Task brief:
Across the records that follow, determine how many lines contain "below" and give only the resulting number.
**** Task material
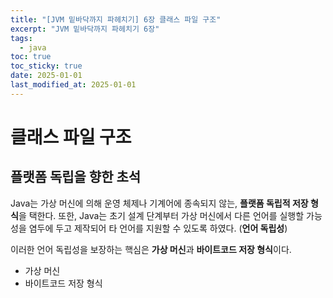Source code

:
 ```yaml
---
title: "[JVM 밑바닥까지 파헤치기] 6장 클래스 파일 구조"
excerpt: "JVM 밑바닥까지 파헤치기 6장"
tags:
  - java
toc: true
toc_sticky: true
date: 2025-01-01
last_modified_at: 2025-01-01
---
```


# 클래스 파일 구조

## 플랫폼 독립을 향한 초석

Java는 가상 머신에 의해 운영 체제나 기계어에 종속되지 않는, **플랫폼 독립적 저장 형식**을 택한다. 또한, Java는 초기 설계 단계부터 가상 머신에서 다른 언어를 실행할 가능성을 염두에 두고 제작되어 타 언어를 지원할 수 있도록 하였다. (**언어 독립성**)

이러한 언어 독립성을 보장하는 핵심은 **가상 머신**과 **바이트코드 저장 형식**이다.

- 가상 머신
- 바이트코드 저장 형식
********
**** Task material
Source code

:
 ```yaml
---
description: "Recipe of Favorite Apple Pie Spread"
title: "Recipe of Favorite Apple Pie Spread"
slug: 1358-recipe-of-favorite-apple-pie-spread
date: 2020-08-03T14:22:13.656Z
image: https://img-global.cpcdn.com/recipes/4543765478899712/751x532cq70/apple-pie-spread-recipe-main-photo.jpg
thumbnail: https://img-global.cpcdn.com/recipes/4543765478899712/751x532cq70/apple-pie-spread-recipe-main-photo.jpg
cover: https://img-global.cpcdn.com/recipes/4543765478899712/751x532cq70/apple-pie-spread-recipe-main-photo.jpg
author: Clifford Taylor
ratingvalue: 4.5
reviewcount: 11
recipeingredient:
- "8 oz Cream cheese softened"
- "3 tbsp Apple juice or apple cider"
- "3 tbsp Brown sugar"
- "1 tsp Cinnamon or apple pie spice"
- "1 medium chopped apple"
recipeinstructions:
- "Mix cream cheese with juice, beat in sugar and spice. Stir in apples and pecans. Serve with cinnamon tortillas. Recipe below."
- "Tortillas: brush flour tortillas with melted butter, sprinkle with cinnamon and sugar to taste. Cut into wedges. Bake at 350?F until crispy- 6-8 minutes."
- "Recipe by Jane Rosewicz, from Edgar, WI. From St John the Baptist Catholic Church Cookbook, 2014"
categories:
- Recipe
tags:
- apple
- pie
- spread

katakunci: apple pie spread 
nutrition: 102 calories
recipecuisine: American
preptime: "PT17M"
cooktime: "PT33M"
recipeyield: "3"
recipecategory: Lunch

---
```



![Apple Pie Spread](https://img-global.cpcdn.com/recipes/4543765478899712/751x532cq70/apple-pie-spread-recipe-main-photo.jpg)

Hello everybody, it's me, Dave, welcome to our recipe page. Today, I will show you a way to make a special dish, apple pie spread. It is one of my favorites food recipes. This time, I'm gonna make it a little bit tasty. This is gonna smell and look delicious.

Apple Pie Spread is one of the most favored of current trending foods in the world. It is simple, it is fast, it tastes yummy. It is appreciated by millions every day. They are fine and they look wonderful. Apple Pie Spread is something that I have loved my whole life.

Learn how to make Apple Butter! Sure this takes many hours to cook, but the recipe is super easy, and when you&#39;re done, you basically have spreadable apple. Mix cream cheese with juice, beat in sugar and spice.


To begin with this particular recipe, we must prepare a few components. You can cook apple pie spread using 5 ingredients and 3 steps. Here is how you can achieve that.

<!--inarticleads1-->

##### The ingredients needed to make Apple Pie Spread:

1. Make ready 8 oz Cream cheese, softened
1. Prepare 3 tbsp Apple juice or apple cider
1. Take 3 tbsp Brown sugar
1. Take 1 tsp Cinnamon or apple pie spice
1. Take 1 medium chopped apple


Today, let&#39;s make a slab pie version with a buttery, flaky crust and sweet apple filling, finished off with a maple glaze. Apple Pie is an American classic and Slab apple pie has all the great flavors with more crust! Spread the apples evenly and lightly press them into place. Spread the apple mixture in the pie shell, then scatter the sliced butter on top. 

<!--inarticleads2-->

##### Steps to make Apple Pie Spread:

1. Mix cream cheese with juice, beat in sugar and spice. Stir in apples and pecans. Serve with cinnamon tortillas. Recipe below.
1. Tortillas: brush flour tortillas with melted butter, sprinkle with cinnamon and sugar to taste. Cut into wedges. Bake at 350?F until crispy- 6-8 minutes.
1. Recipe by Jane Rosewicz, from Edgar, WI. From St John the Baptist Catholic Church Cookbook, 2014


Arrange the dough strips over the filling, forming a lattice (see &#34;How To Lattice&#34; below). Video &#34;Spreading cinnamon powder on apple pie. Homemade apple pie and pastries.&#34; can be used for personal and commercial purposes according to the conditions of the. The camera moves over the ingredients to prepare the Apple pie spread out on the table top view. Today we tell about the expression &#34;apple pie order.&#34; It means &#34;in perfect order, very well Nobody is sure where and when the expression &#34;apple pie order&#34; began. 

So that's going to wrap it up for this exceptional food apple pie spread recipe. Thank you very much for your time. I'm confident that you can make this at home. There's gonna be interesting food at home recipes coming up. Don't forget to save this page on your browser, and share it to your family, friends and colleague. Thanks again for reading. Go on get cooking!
********
Answer for this exercise:
3